Monday, March 16, 2009

Quotations From F.C. Lane’s "Batting"

A few years ago, one of the publications included with SABR membership was a reprint of a 1925 book entitled Batting by F.C. Lane, an editor for Baseball Magazine. The book is essentially a compilation of comments on various facets of batting from the many interviews Lane and the magazine did with baseball figures of the time.
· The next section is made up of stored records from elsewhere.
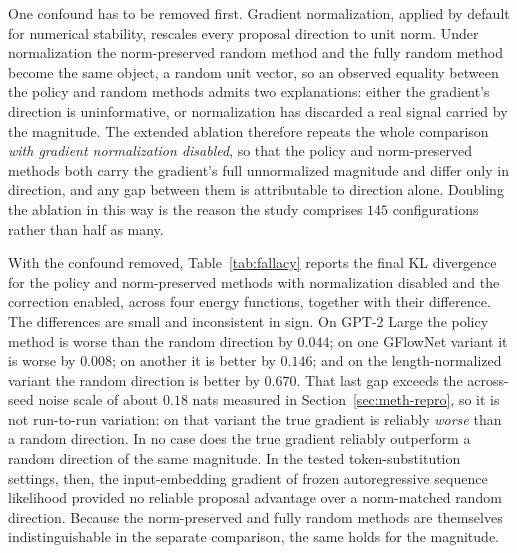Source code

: One confound has to be removed first. Gradient normalization, applied by default for numerical stability, rescales every proposal direction to unit norm. Under normalization the norm-preserved random method and the fully random method become the same object, a random unit vector, so an observed equality between the policy and random methods admits two explanations: either the gradient's direction is uninformative, or normalization has discarded a real signal carried by the magnitude. The extended ablation therefore repeats the whole comparison \emph{with gradient normalization disabled}, so that the policy and norm-preserved methods both carry the gradient's full unnormalized magnitude and differ only in direction, and any gap between them is attributable to direction alone. Doubling the ablation in this way is the reason the study comprises $145$ configurations rather than half as many.

With the confound removed, Table~\ref{tab:fallacy} reports the final KL divergence for the policy and norm-preserved methods with normalization disabled and the correction enabled, across four energy functions, together with their difference.
The differences are small and inconsistent in sign. On GPT-2 Large the policy method is worse than the random direction by $0.044$; on one GFlowNet variant it is worse by $0.008$; on another it is better by $0.146$; and on the length-normalized variant the random direction is better by $0.670$. That last gap exceeds the across-seed noise scale of about $0.18$ nats measured in Section~\ref{sec:meth-repro}, so it is not run-to-run variation: on that variant the true gradient is reliably \emph{worse} than a random direction. In no case does the true gradient reliably outperform a random direction of the same magnitude. In the tested token-substitution settings, then, the input-embedding gradient of frozen autoregressive sequence likelihood provided no reliable proposal advantage over a norm-matched random direction. Because the norm-preserved and fully random methods are themselves indistinguishable in the separate comparison, the same holds for the magnitude.

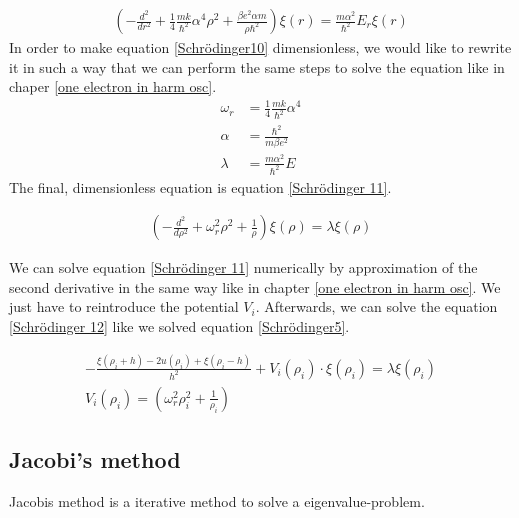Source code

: \documentclass[10pt,a4paper]{article}
\begin{document}
\begin{align}
	\left(-\frac{d^2}{dr^2}+\frac{1}{4}\frac{mk}{\hbar^2} \alpha^4 \rho^2 + \frac{\beta e^2 \alpha m }{\rho \hbar^2} \right) \xi(r) = \frac{m \alpha^2}{\hbar^2} E_r \xi(r) \label{Schrödinger10}
\end{align}
In order to make equation \ref{Schrödinger10} dimensionless, we would like to rewrite it in such a way that we can perform the same steps to solve the equation like in chaper \ref{one electron in harm osc}. 
\begin{align}
	\omega_r &= \frac{1}{4} \frac{mk}{\hbar^2} \alpha^4 \\
	\alpha &=  \frac{\hbar^2}{m \beta e^2} \\
	\lambda &= \frac{m \alpha^2}{\hbar^2} E
\end{align}
The final, dimensionless equation is equation \ref{Schrödinger 11}. 

\begin{align}
	\left(-\frac{d^2}{d \rho^2}+ \omega_r^2 \rho^2 + \frac{1}{\rho} \right) \xi(\rho) = \lambda \xi(\rho) \label{Schrödinger 11}
\end{align}

We can solve equation \ref{Schrödinger 11} numerically by approximation of the second derivative in the same way like in chapter \ref{one electron in harm osc}. We just have to reintroduce the potential $V_i$. Afterwards, we can solve the equation \ref{Schrödinger 12} like we solved equation \ref{Schrödinger5}. 

\begin{align}
	-\frac{\xi(\rho_i+h)-2u(\rho_i)+\xi(\rho_i-h)}{h^2}+V_i(\rho_i) \cdot \xi(\rho_i) = \lambda \xi(\rho_i) \label{Schrödinger 12}\\
	V_i(\rho_i) = \left( \omega_r^2 \rho_i^2 + \frac{1}{\rho_i} \right)
\end{align}


\subsection{Jacobi's method \label{Jacobis method}}

Jacobis method is a iterative method to solve a eigenvalue-problem. 
\end{document}
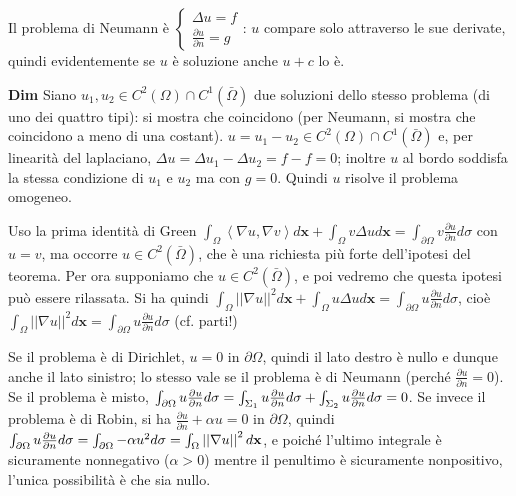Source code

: \documentclass{article}
\begin{document}
Il problema di Neumann \`{e} $\left\{ 
\begin{array}{c}
\Delta u=f \\ 
\frac{\partial u}{\partial n}=g%
\end{array}%
\right. $: $u$ compare solo attraverso le sue derivate, quindi evidentemente
se $u$ \`{e} soluzione anche $u+c$ lo \`{e}.

\textbf{Dim} Siano $u_{1},u_{2}\in C^{2}\left( \Omega \right) \cap
C^{1}\left( \bar{\Omega}\right) $ due soluzioni dello stesso problema (di
uno dei quattro tipi): si mostra che coincidono (per Neumann, si mostra che
coincidono a meno di una costant). $u=u_{1}-u_{2}\in C^{2}\left( \Omega
\right) \cap C^{1}\left( \bar{\Omega}\right) $ e, per linearit\`{a} del
laplaciano, $\Delta u=\Delta u_{1}-\Delta u_{2}=f-f=0$; inoltre $u$ al bordo
soddisfa la stessa condizione di $u_{1}$ e $u_{2}$ ma con $g=0$. Quindi $u$
risolve il problema omogeneo.

Uso la prima identit\`{a} di Green $\int_{\Omega }\left\langle \nabla
u,\nabla v\right\rangle d\mathbf{x}+\int_{\Omega }v\Delta ud\mathbf{x}%
=\int_{\partial \Omega }v\frac{\partial u}{\partial n}d\sigma $ con $u=v$,
ma occorre $u\in C^{2}\left( \bar{\Omega}\right) $, che \`{e} una richiesta
pi\`{u} forte dell'ipotesi del teorema. Per ora supponiamo che $u\in
C^{2}\left( \bar{\Omega}\right) $, e poi vedremo che questa ipotesi pu\`{o}
essere rilassata. Si ha quindi $\int_{\Omega }\left\vert \left\vert \nabla
u\right\vert \right\vert ^{2}d\mathbf{x}+\int_{\Omega }u\Delta ud\mathbf{x}%
=\int_{\partial \Omega }u\frac{\partial u}{\partial n}d\sigma $, cio\`{e} $%
\int_{\Omega }\left\vert \left\vert \nabla u\right\vert \right\vert ^{2}d%
\mathbf{x}=\int_{\partial \Omega }u\frac{\partial u}{\partial n}d\sigma $
(cf. parti!)

Se il problema \`{e} di Dirichlet, $u=0$ in $\partial \Omega $, quindi il
lato destro \`{e} nullo e dunque anche il lato sinistro; lo stesso vale se
il problema \`{e} di Neumann (perch\'{e} $\frac{\partial u}{\partial n}=0$).
Se il problema \`{e} misto, $\int_{\partial \Omega }u\frac{\partial u}{%
\partial n}d\sigma =\int_{\Sigma _{1}}u\frac{\partial u}{\partial n}d\sigma
+\int_{\Sigma _{2}}u\frac{\partial u}{\partial n}d\sigma =0$. Se invece il
problema \`{e} di Robin, si ha $\frac{\partial u}{\partial n}+\alpha u=0$ in 
$\partial \Omega $, quindi $\int_{\partial \Omega }u\frac{\partial u}{%
\partial n}d\sigma =\int_{\partial \Omega }-\alpha u^{2}d\sigma
=\int_{\Omega }\left\vert \left\vert \nabla u\right\vert \right\vert ^{2}d%
\mathbf{x}$, e poich\'{e} l'ultimo integrale \`{e} sicuramente nonnegativo ($%
\alpha >0$) mentre il penultimo \`{e} sicuramente nonpositivo, l'unica
possibilit\`{a} \`{e} che sia nullo.
\end{document}
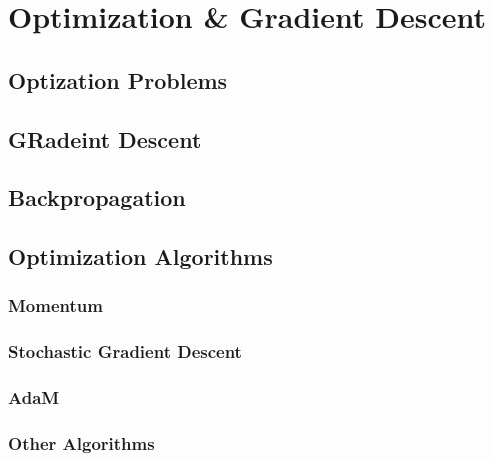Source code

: \setchapterpreamble[u]{\margintoc}
\chapter{Optimization \& Gradient Descent}

\section{Optization Problems}
\section{GRadeint Descent}

\section{Backpropagation}

\section{Optimization Algorithms}
\subsection{Momentum}
\subsection{Stochastic Gradient Descent}
\subsection{AdaM}
\subsection{Other Algorithms}
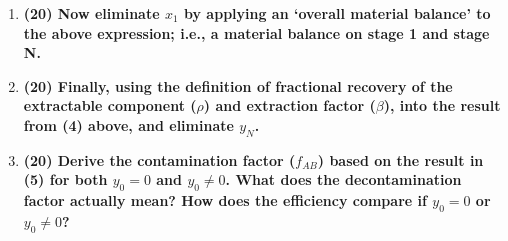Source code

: \documentclass[11pt,a4paper]{article}
\begin{document}
\begin{enumerate}[leftmargin=*,topsep=0pt,font=\bfseries]
        
        
        
        
        
        
        
        
        
        
        
        
        
        
        
        \newpage 
    \item\textbf{(20) Now eliminate $x_1$ by applying an ‘overall material balance’ to the above expression; i.e., a material balance on stage 1 and stage N.}
        \vspace{0.25in}\\

        
        
        
        
        
        
        
        
        
        
        
        
        
        
        \newpage 
    \item\textbf{(20) Finally, using the definition of fractional recovery of the extractable component ($\rho$) and extraction factor ($\beta$), into the result from (4) above, and eliminate $y_N$.}
        \vspace{0.25in}\\















        \newpage 
    \item\textbf{(20) Derive the contamination factor ($f_{AB}$) based on the result in (5) for both $y_0 = 0$ and $y_0 \neq 0$. What does the decontamination factor actually mean? How does the efficiency compare if $y_0 = 0$ or $y_0 \neq 0$?}
        \vspace{0.25in}\\
















\end{enumerate}
\end{document}
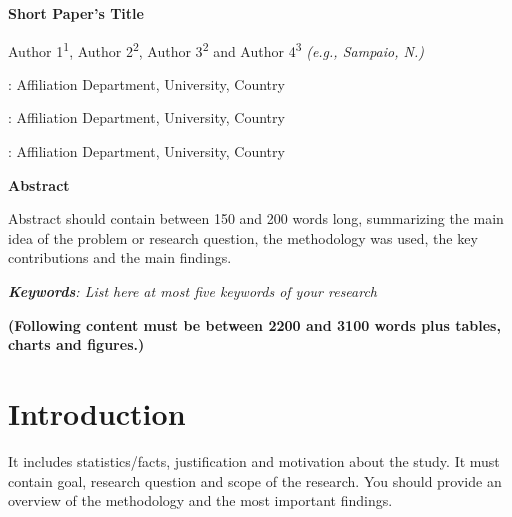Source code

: \documentclass[a4paper]{article}
\begin{document}
\clearpage\setcounter{page}{1}%
\thispagestyle{FirstPage} %


\begin{center}
	\begin{LARGE}
		\textbf{Short Paper's Title}
	\end{LARGE}
\end{center}

\bigskip


{\centering
	Author 1\textsuperscript{1}, Author 2\textsuperscript{2}, Author 3\textsuperscript{2} and Author 4\textsuperscript{3
	}\textit{(e.g., Sampaio, N.)}\par}
\bigskip
{: Affiliation Department, University, Country 	 \par}
{: Affiliation Department, University, Country   \par}
{: Affiliation Department, University, Country   \par}

\bigskip

{\centering\bfseries\color{black}Abstract 
	\par}
Abstract should contain between 150 and 200 words long, summarizing the main idea of the problem or research question, the methodology was used, the key contributions and the main findings.
\textcolor{red}{\lipsum[1-1]}

\bigskip

\textit{\textbf{Keywords}: List here at most five keywords of your research }

\bigskip

{\centering\bfseries\color{red} (Following content must be between 2200 and 3100 words plus tables, charts and figures.) \par}%


\section[Introduction]{ Introduction}
It includes statistics/facts, justification and motivation about the study. It must contain goal, research question and
scope of the research. You should provide an overview of the methodology and the most important findings.
\textcolor{red}{\lipsum[1-1]}
\end{document}

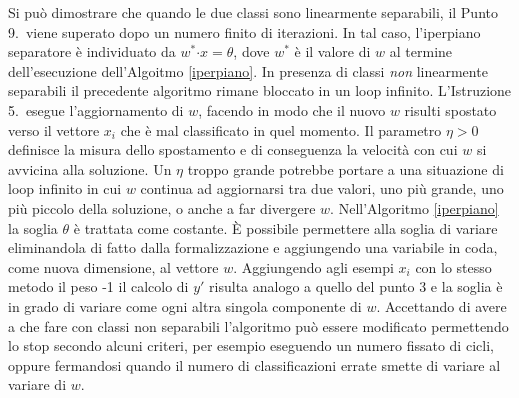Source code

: \documentclass [11pt,a4paper,twoside,openright] {book}
\begin{document}
Si può dimostrare \cite{rosenblatt1958perceptron} che quando le due classi sono linearmente separabili, il Punto 9.\ viene superato dopo un numero finito di iterazioni. In tal caso, l'iperpiano separatore è individuato da $w^* \boldsymbol{ \cdot} x = \theta$, dove $w^*$ è il valore di $w$ al termine dell'esecuzione dell'Algoitmo \ref{iperpiano}. In presenza di classi \textit{non} linearmente separabili il precedente algoritmo rimane bloccato in un loop infinito.  L'Istruzione 5.\ esegue l'aggiornamento di $w$, facendo in modo che il nuovo $w$ risulti spostato verso il vettore $x_i$ che è mal classificato in quel momento. Il parametro $\eta > 0$ definisce la misura dello spostamento e di conseguenza la velocità con cui $w$ si avvicina alla soluzione. Un $\eta$ troppo grande potrebbe portare a una situazione di loop infinito in cui $w$ continua ad aggiornarsi tra due valori, uno più grande, uno più piccolo della soluzione, o anche a far divergere $w$. Nell'Algoritmo \ref{iperpiano} la soglia $\theta$ è trattata come costante. È possibile permettere alla soglia di variare eliminandola di fatto dalla formalizzazione e aggiungendo una variabile in coda, come nuova dimensione, al vettore $w$. Aggiungendo agli esempi $x_i$ con lo stesso metodo il peso -1 il calcolo di $y'$ risulta analogo a quello del punto 3 e la soglia è in grado di variare come ogni altra singola componente di $w$. Accettando di avere a che fare con classi non separabili l'algoritmo può essere modificato permettendo lo stop secondo alcuni criteri, per esempio eseguendo un numero fissato di cicli, oppure fermandosi quando il numero di classificazioni errate smette di variare al variare di $w$.
\end{document}
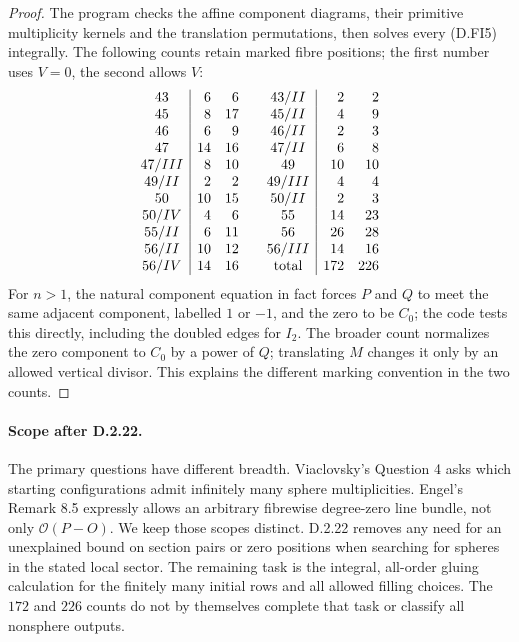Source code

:\begin{proof}
The program checks the affine component diagrams, their primitive
multiplicity kernels and the translation permutations, then solves
every (D.FI5) integrally. The following counts retain marked fibre
positions; the first number uses $V=0$, the second allows $V$:
\[
\begin{array}{c|rr@{\qquad}c|rr}
43&6&6&43/II&2&2\\
45&8&17&45/II&4&9\\
46&6&9&46/II&2&3\\
47&14&16&47/II&6&8\\
47/III&8&10&49&10&10\\
49/II&2&2&49/III&4&4\\
50&10&15&50/II&2&3\\
50/IV&4&6&55&14&23\\
55/II&6&11&56&26&28\\
56/II&10&12&56/III&14&16\\
56/IV&14&16&\text{total}&172&226
\end{array}
\]
For $n>1$, the natural component equation in fact forces
$P$ and $Q$ to meet the same adjacent component, labelled $1$ or
$-1$, and the zero to be $C_0$; the code tests this directly,
including the doubled edges for $I_2$. The broader count normalizes
the zero component to $C_0$ by a power of $Q$; translating $M$
changes it only by an allowed vertical divisor. This explains
the different marking convention in the two counts.
\end{proof}

\paragraph{Scope after D.2.22.}
The primary questions have different breadth. Viaclovsky's
Question 4 \cite[Section 1.1]{manViaclovskyLogs26} asks which starting configurations admit infinitely
many sphere multiplicities. Engel's Remark 8.5 \cite{manEngel26} expressly allows
an arbitrary fibrewise degree-zero line bundle, not only
$\mathcal O(P-O)$. We keep those scopes distinct. D.2.22 removes
any need for an unexplained bound on section pairs or zero
positions when searching for spheres in the stated local sector.
The remaining task is the integral, all-order gluing calculation
for the finitely many initial rows and all allowed filling choices.
The $172$ and $226$ counts do not by themselves complete that task
or classify all nonsphere outputs.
I finally got around to reading the book a few months ago it was a fairly interesting read. The comments of Cobb, Hornsby, Wagner, etc. are interesting enough, as they discuss place hitting, bunting, patience, thought processes, and other components of batting. As the modern introductory material observes, Lane reveals himself as an admirer of Ty Cobb, and as an agnostic at best on the new Ruthian style through his selection of quotes about and from those two men. In fairness, Cobb was nearing the end of his career in 1925 and had firmly established his career value, while Ruth still had a decade of value in front of him. So treating Cobb as the greatest hitter that ever lived was hardly egregious (which is not to say that it would necessarily be egregious today).

My biggest complaint about the book is that Lane goes off onto tangents near the end, discussing the impact of managers, fan support, and a number of other factors. I don’t mean to suggest that those things are completely irrelevant to questions of batting, but they are not as focused on the main topic as the rest of the material.

As an aside, Lane was something of a proto-sabermetrician, challenging the value of batting average and proposing a system that weighted hits based on their run producing value. Here is a link (PDF) to some discussion of Lane’s work in that area.

Anywhere, there were several quotes that I felt were interesting for one reason or another, and I wanted to share them here, perhaps with a brief comment. All quotations and page marks are from Batting by F.C. Lane, reprinted by SABR and the University of Nebraska Press, 2001.

On how a pitcher can be effective for several innings, then surrender a string of hits without warning:

But not infrequently it is merely an example of the mathematics of baseball. According to the laws of probability, the average batter will hit safely about once in four times. This will give him an average of .250, which isn’t from the mean, including pitchers and other weak hitters. Now it stands to reason that some times hits will appear about once in four times at bats, sometimes there will be a much longer stretch of no hits, and sometimes several hits will follow one another. On such occasions a pitcher is said to have a poor inning, whereas he may have been at his very best in that unlucky frame. But the accumulated chances were precipitated on him all at once.--Christy Mathewson

Bill James related that when Mathewson was injured in World War I, he used some of the ensuing recovery time to devise an APBA-like game. Given the recognition of random variation and chance displayed here, that is no surprise.

To me the particular thing which baseball suggests is the base on balls. It is the corner stone of the game. The very name baseball is almost the same as base on balls.--Burt Shotton

Given the title of this blog, there was no way I could pass that one up.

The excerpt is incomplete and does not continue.